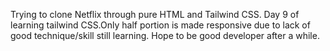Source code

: Trying to clone Netflix through pure HTML and Tailwind CSS. Day 9 of learning tailwind CSS.Only half portion is made responsive due to lack of good technique/skill still learning.
Hope to be good developer after a while.
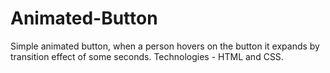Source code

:# Animated-Button
Simple animated button, when a person hovers on the button it expands by transition effect of some seconds. Technologies - HTML and CSS.
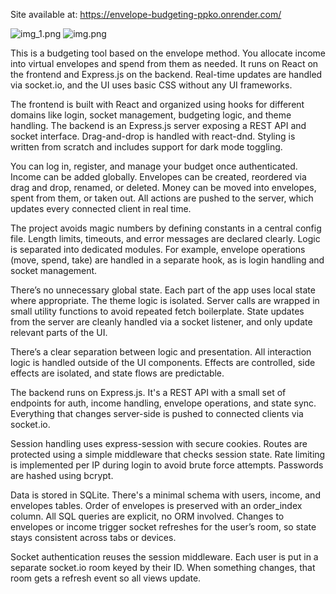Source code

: Site available at: https://envelope-budgeting-ppko.onrender.com/

![img_1.png](img_1.png)
![img.png](img.png)

This is a budgeting tool based on the envelope method. You allocate income into virtual envelopes and spend from them as needed. It runs on React on the frontend and Express.js on the backend. Real-time updates are handled via socket.io, and the UI uses basic CSS without any UI frameworks.

The frontend is built with React and organized using hooks for different domains like login, socket management, budgeting logic, and theme handling. The backend is an Express.js server exposing a REST API and socket interface. Drag-and-drop is handled with react-dnd. Styling is written from scratch and includes support for dark mode toggling.

You can log in, register, and manage your budget once authenticated. Income can be added globally. Envelopes can be created, reordered via drag and drop, renamed, or deleted. Money can be moved into envelopes, spent from them, or taken out. All actions are pushed to the server, which updates every connected client in real time.

The project avoids magic numbers by defining constants in a central config file. Length limits, timeouts, and error messages are declared clearly. Logic is separated into dedicated modules. For example, envelope operations (move, spend, take) are handled in a separate hook, as is login handling and socket management.

There’s no unnecessary global state. Each part of the app uses local state where appropriate. The theme logic is isolated. Server calls are wrapped in small utility functions to avoid repeated fetch boilerplate. State updates from the server are cleanly handled via a socket listener, and only update relevant parts of the UI.

There’s a clear separation between logic and presentation. All interaction logic is handled outside of the UI components. Effects are controlled, side effects are isolated, and state flows are predictable.

The backend runs on Express.js. It's a REST API with a small set of endpoints for auth, income handling, envelope operations, and state sync. Everything that changes server-side is pushed to connected clients via socket.io.

Session handling uses express-session with secure cookies. Routes are protected using a simple middleware that checks session state. Rate limiting is implemented per IP during login to avoid brute force attempts. Passwords are hashed using bcrypt.

Data is stored in SQLite. There's a minimal schema with users, income, and envelopes tables. Order of envelopes is preserved with an order_index column. All SQL queries are explicit, no ORM involved. Changes to envelopes or income trigger socket refreshes for the user’s room, so state stays consistent across tabs or devices.

Socket authentication reuses the session middleware. Each user is put in a separate socket.io room keyed by their ID. When something changes, that room gets a refresh event so all views update.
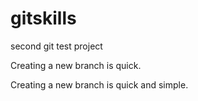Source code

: # gitskills
second git test project

Creating a new branch is quick.

Creating a new branch is quick and simple.
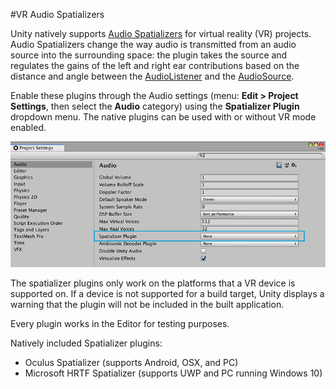 #VR Audio Spatializers

Unity natively supports [Audio Spatializers](AudioSpatializerSDK) for virtual reality (VR) projects. Audio Spatializers change the way audio is transmitted from an audio source into the surrounding space: the plugin takes the source and regulates the gains of the left and right ear contributions based on the distance and angle between the [AudioListener](class-AudioListener) and the [AudioSource](class-AudioSource).

Enable these plugins through the Audio settings (menu: __Edit &gt; Project Settings__, then select the __Audio__ category) using the __Spatializer Plugin__ dropdown menu. The native plugins can be used with or without VR mode enabled.

![](../uploads/Main/AudioManagerInspector.png)


The spatializer plugins only work on the platforms that a VR device is supported on. If a device is not supported for a build target, Unity displays a warning that the plugin will not be included in the built application.

Every plugin works in the Editor for testing purposes.

Natively included Spatializer plugins:

* Oculus Spatializer (supports Android, OSX, and PC)
* Microsoft HRTF Spatializer (supports UWP and PC running Windows 10)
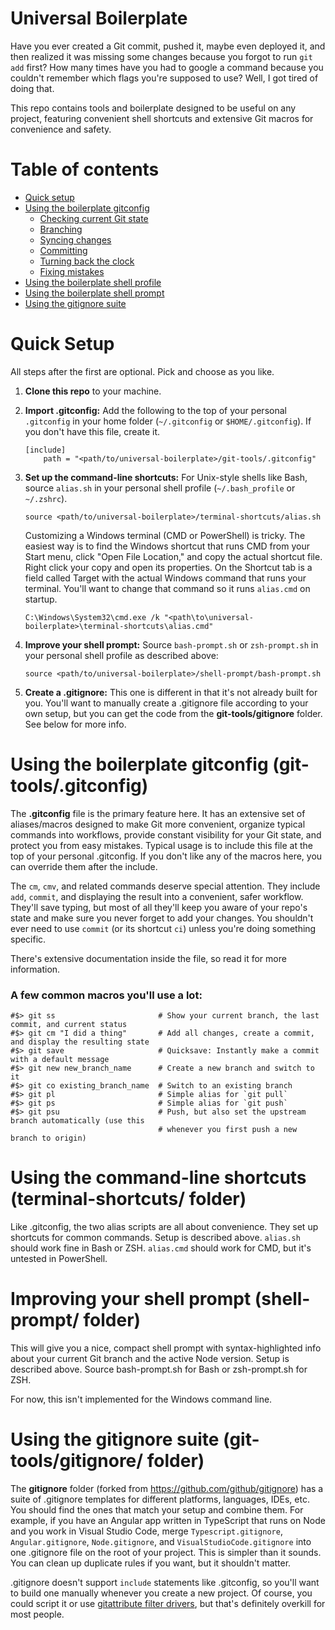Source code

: # Universal Boilerplate

Have you ever created a Git commit, pushed it, maybe even deployed it, and then realized it was missing some changes because you forgot to run `git add` first? How many times have you had to google a command because you couldn't remember which flags you're supposed to use? Well, I got tired of doing that. 

This repo contains tools and boilerplate designed to be useful on any project, featuring convenient shell shortcuts and extensive Git macros for convenience and safety.

# Table of contents

- [Quick setup](#quick-setup)
- [Using the boilerplate gitconfig](#using-the-boilerplate-gitconfig)
  - [Checking current Git state](#checking-current-git-state)
  - [Branching](#branching)
  - [Syncing changes](#syncing-changes)
  - [Committing](#committing)
  - [Turning back the clock](#turning-back-the-clock)
  - [Fixing mistakes](#fixing-mistakes)
- [Using the boilerplate shell profile](#using-the-boilerplate-shell-profile)
- [Using the boilerplate shell prompt](#using-the-boilerplate-shell-prompt)
- [Using the gitignore suite](#using-the-gitignore-suite)

# Quick Setup

All steps after the first are optional. Pick and choose as you like.

1.  **Clone this repo** to your machine.
2.  **Import .gitconfig:** Add the following to the top of your personal `.gitconfig` in your home folder (`~/.gitconfig` or `$HOME/.gitconfig`). If you don't have this file, create it.

        [include]
            path = "<path/to/universal-boilerplate>/git-tools/.gitconfig"

3.  **Set up the command-line shortcuts:** For Unix-style shells like Bash, source `alias.sh` in your personal shell profile (`~/.bash_profile` or `~/.zshrc`).

        source <path/to/universal-boilerplate>/terminal-shortcuts/alias.sh

    Customizing a Windows terminal (CMD or PowerShell) is tricky. The easiest way is to find the Windows shortcut that runs CMD from your Start menu, click "Open File Location," and copy the actual shortcut file. Right click your copy and open its properties. On the Shortcut tab is a field called Target with the actual Windows command that runs your terminal. You'll want to change that command so it runs `alias.cmd` on startup.

        C:\Windows\System32\cmd.exe /k "<path\to\universal-boilerplate>\terminal-shortcuts\alias.cmd"

4.  **Improve your shell prompt:** Source `bash-prompt.sh` or `zsh-prompt.sh` in your personal shell profile as described above:

        source <path/to/universal-boilerplate>/shell-prompt/bash-prompt.sh

5.  **Create a .gitignore:** This one is different in that it's not already built for you. You'll want to manually create a .gitignore file according to your own setup, but you can get the code from the **git-tools/gitignore** folder. See below for more info.

# Using the boilerplate gitconfig (git-tools/.gitconfig)

The **.gitconfig** file is the primary feature here. It has an extensive set of aliases/macros designed to make Git more convenient, organize typical commands into workflows, provide constant visibility for your Git state, and protect you from easy mistakes. Typical usage is to include this file at the top of your personal .gitconfig. If you don't like any of the macros here, you can override them after the include.

The `cm`, `cmv`, and related commands deserve special attention. They include `add`, `commit`, and displaying the result into a convenient, safer workflow. They'll save typing, but most of all they'll keep you aware of your repo's state and make sure you never forget to add your changes. You shouldn't ever need to use `commit` (or its shortcut `ci`) unless you're doing something specific.

There's extensive documentation inside the file, so read it for more information.

### A few common macros you'll use a lot:

    #$> git ss                       # Show your current branch, the last commit, and current status
    #$> git cm "I did a thing"       # Add all changes, create a commit, and display the resulting state
    #$> git save                     # Quicksave: Instantly make a commit with a default message
    #$> git new new_branch_name      # Create a new branch and switch to it
    #$> git co existing_branch_name  # Switch to an existing branch
    #$> git pl                       # Simple alias for `git pull`
    #$> git ps                       # Simple alias for `git push`
    #$> git psu                      # Push, but also set the upstream branch automatically (use this
                                     # whenever you first push a new branch to origin)

# Using the command-line shortcuts (terminal-shortcuts/ folder)

Like .gitconfig, the two alias scripts are all about convenience. They set up shortcuts for common commands. Setup is described above. `alias.sh` should work fine in Bash or ZSH. `alias.cmd` should work for CMD, but it's untested in PowerShell.

# Improving your shell prompt (shell-prompt/ folder)

This will give you a nice, compact shell prompt with syntax-highlighted info about your current Git branch and the active Node version. Setup is described above. Source bash-prompt.sh for Bash or zsh-prompt.sh for ZSH.

For now, this isn't implemented for the Windows command line.

# Using the gitignore suite (git-tools/gitignore/ folder)

The **gitignore** folder (forked from https://github.com/github/gitignore) has a suite of .gitignore templates for different platforms, languages, IDEs, etc. You should find the ones that match your setup and combine them. For example, if you have an Angular app written in TypeScript that runs on Node and you work in Visual Studio Code, merge `Typescript.gitignore`, `Angular.gitignore`, `Node.gitignore`, and `VisualStudioCode.gitignore` into one .gitignore file on the root of your project. This is simpler than it sounds. You can clean up duplicate rules if you want, but it shouldn't matter.

.gitignore doesn't support `include` statements like .gitconfig, so you'll want to build one manually whenever you create a new project. Of course, you could script it or use [gitattribute filter drivers](https://git-scm.com/docs/gitattributes#_filter), but that's definitely overkill for most people.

-.-.-

### Activity
Return word for word the lines above from the line with "There’s no unnecessary" to the line with "Session handling uses", including both and leaving out all others.

### Task response
There’s no unnecessary global state. Each part of the app uses local state where appropriate. The theme logic is isolated. Server calls are wrapped in small utility functions to avoid repeated fetch boilerplate. State updates from the server are cleanly handled via a socket listener, and only update relevant parts of the UI.

There’s a clear separation between logic and presentation. All interaction logic is handled outside of the UI components. Effects are controlled, side effects are isolated, and state flows are predictable.

The backend runs on Express.js. It's a REST API with a small set of endpoints for auth, income handling, envelope operations, and state sync. Everything that changes server-side is pushed to connected clients via socket.io.

Session handling uses express-session with secure cookies. Routes are protected using a simple middleware that checks session state. Rate limiting is implemented per IP during login to avoid brute force attempts. Passwords are hashed using bcrypt.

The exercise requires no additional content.